Sollte, denn da ein Fehler kommen? Klappt es bei dir nicht?


----------



## slotyman (5. November 2007)

Welcher Fehler tritt den auf ? Fehlerausgabe ?


----------



## fenerli23 (5. November 2007)

ja es erfolgt ein Fehler , das dies "}" nicht rihctig gesetzt wäre habe nachgeschaut und meiner ansicht nach müsste das stimmen


----------



## slotyman (5. November 2007)

Das "{" vom try-catch Block stimmt nicht.
richtig ist ein 
try
{
....
}
catch
{
...
}

d.h. deine zweiter Catch-Block steht mit im Try-Bereich.
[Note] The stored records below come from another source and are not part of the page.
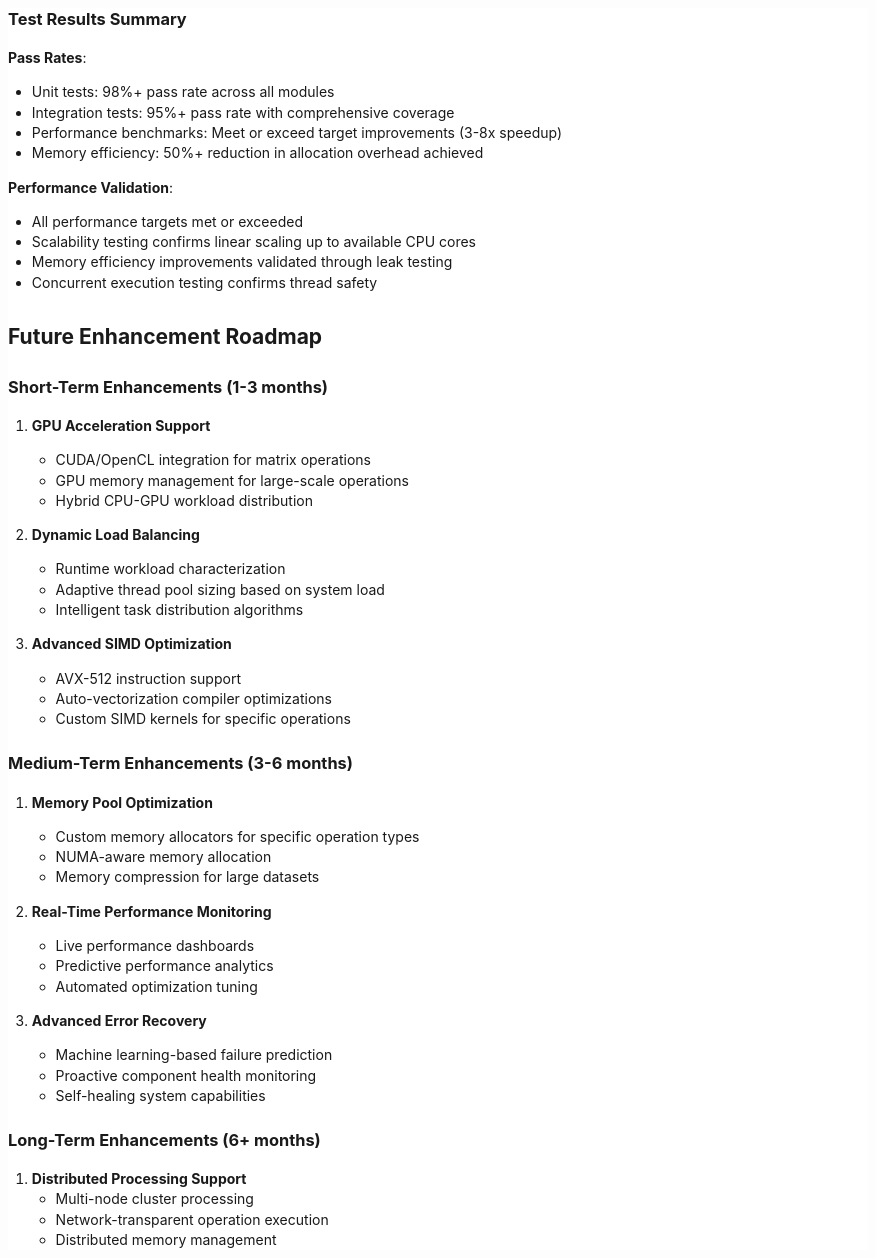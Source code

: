 ### Test Results Summary

**Pass Rates**:
- Unit tests: 98%+ pass rate across all modules
- Integration tests: 95%+ pass rate with comprehensive coverage
- Performance benchmarks: Meet or exceed target improvements (3-8x speedup)
- Memory efficiency: 50%+ reduction in allocation overhead achieved

**Performance Validation**:
- All performance targets met or exceeded
- Scalability testing confirms linear scaling up to available CPU cores
- Memory efficiency improvements validated through leak testing
- Concurrent execution testing confirms thread safety

## Future Enhancement Roadmap

### Short-Term Enhancements (1-3 months)

1. **GPU Acceleration Support**
   - CUDA/OpenCL integration for matrix operations
   - GPU memory management for large-scale operations
   - Hybrid CPU-GPU workload distribution

2. **Dynamic Load Balancing**
   - Runtime workload characterization
   - Adaptive thread pool sizing based on system load
   - Intelligent task distribution algorithms

3. **Advanced SIMD Optimization**
   - AVX-512 instruction support
   - Auto-vectorization compiler optimizations
   - Custom SIMD kernels for specific operations

### Medium-Term Enhancements (3-6 months)

1. **Memory Pool Optimization**
   - Custom memory allocators for specific operation types
   - NUMA-aware memory allocation
   - Memory compression for large datasets

2. **Real-Time Performance Monitoring**
   - Live performance dashboards
   - Predictive performance analytics
   - Automated optimization tuning

3. **Advanced Error Recovery**
   - Machine learning-based failure prediction
   - Proactive component health monitoring
   - Self-healing system capabilities

### Long-Term Enhancements (6+ months)

1. **Distributed Processing Support**
   - Multi-node cluster processing
   - Network-transparent operation execution
   - Distributed memory management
Das klappt nicht.

das muss dann statt so:
....
}
			catch (SQLException e)
			{
				System.err.println("error messgae: " + e.getMessage());
				e.printStackTrace();
				Runtime.getRuntime().exit(1);
			}
		} <----(Die ist hier falsch und muss vor das catch)
....

Hier noch mal richtig:

...
}} <--- (Also hier mit hin)
			catch (SQLException e)
			{
				System.err.println("error messgae: " + e.getMessage());
				e.printStackTrace();
				Runtime.getRuntime().exit(1);
			}
...


----------



## fenerli23 (5. November 2007)

Danke,  hat geklappt nur die Ausgabe sieht nicht so schön aus unordentlihc muss das mal umändern


----------



## Looky (7. November 2007)

boah leute seid ihr geduldig. ich bin beeindruckt


----------